# Where's the beef?



## Slay the P.E. (Sep 5, 2018)

Exam is in a little over 7 weeks.  The boards are kind of dormant.  Aren't people studying? What's going on?


----------



## cornsnicker3 (Sep 6, 2018)

April 2018 crowd outputted so much content that the October 2018 didn't need to add anything


----------



## monty01 (Sep 6, 2018)

I'm too busy trying to solve these dynamics problems.  There's no way i'm solving these things in 6 minutes


----------



## Slay the P.E. (Sep 6, 2018)

cornsnicker3 said:


> April 2018 crowd outputted so much content that the October 2018 didn't need to add anything


good point.  There might just be a lot of silent reading going on.


----------



## Vel2018 (Sep 11, 2018)

Slay the P.E. said:


> good point.  There might just be a lot of silent reading going on.


Think its time for the weekly problems


----------



## Slay the P.E. (Sep 12, 2018)

Vel2018 said:


> Think its time for the weekly problems


We will do that again this term. First one will be September 28, so we can get four new, free problems in the boards before the test.
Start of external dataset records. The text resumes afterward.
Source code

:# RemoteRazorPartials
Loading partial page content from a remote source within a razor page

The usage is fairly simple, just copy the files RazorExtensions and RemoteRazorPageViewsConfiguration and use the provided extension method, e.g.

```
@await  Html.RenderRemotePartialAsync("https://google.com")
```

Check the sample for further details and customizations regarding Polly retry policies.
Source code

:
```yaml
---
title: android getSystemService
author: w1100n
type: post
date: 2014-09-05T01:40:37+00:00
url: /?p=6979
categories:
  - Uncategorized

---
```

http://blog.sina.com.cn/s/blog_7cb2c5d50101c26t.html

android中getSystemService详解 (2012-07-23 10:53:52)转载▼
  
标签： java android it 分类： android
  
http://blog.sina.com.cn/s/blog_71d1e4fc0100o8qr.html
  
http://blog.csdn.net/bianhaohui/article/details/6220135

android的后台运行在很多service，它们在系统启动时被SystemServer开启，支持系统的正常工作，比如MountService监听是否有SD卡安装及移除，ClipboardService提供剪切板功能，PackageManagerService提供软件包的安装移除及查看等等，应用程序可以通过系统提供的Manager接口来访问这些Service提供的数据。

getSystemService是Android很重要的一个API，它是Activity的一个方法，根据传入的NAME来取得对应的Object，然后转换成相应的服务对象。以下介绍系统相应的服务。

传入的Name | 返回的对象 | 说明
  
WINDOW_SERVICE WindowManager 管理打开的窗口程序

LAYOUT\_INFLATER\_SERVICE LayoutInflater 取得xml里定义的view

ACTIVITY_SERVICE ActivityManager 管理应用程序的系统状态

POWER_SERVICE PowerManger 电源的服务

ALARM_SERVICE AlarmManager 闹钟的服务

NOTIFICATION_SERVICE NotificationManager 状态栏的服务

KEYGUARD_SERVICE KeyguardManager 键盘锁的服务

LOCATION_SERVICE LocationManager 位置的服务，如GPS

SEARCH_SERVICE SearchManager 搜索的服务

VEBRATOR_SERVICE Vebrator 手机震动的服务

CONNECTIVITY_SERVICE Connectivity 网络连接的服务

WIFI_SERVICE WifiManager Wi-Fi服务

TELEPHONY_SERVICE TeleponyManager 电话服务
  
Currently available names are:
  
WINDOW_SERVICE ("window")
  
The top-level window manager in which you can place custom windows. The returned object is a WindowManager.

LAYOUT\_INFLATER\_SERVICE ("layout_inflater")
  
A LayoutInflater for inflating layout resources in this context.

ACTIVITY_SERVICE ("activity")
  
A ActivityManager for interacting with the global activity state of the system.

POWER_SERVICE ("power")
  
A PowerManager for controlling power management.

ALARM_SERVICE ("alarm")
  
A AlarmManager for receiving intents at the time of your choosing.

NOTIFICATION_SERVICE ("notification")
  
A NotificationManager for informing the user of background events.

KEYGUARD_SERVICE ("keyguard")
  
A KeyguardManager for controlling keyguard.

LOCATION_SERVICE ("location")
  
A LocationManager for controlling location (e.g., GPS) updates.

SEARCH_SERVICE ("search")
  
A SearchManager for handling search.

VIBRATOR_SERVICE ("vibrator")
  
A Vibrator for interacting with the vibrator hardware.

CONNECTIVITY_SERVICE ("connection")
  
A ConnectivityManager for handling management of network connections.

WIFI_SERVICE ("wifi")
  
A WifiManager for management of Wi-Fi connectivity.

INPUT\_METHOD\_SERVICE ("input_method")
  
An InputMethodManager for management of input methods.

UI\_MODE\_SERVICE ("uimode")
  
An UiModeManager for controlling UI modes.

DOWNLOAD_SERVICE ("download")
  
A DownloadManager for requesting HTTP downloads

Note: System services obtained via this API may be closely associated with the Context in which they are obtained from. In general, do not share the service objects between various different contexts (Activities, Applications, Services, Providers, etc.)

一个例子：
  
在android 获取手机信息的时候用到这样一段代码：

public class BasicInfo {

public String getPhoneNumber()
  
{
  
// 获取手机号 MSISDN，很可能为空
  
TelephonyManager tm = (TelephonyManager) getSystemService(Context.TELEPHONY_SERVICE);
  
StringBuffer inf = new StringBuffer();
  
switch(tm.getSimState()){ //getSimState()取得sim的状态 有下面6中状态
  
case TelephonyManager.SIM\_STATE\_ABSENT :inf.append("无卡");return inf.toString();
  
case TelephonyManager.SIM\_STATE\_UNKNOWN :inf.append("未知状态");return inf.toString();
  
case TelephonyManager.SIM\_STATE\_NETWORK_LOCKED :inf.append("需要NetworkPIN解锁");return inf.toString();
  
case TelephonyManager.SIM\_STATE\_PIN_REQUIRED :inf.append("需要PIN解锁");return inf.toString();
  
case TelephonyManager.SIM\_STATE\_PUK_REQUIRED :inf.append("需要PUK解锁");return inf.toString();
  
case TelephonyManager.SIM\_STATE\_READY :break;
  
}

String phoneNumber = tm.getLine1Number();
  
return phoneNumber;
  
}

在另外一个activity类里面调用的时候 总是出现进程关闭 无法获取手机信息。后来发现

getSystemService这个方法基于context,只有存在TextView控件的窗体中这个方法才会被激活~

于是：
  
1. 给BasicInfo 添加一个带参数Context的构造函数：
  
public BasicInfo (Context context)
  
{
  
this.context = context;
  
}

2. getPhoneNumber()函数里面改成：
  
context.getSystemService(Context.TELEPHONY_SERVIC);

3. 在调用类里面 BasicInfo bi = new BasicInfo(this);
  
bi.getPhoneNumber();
I'm sure people have dug up the ones from last semester, but those were discussed so heavily, that any questions anyone might have have likely already been answered. I'm guessing that's why we see no activity.


----------



## Kloeb222 (Sep 22, 2018)

Agreed. I think we had a pretty active group for April 18'. Looking forward to the weekly problems


----------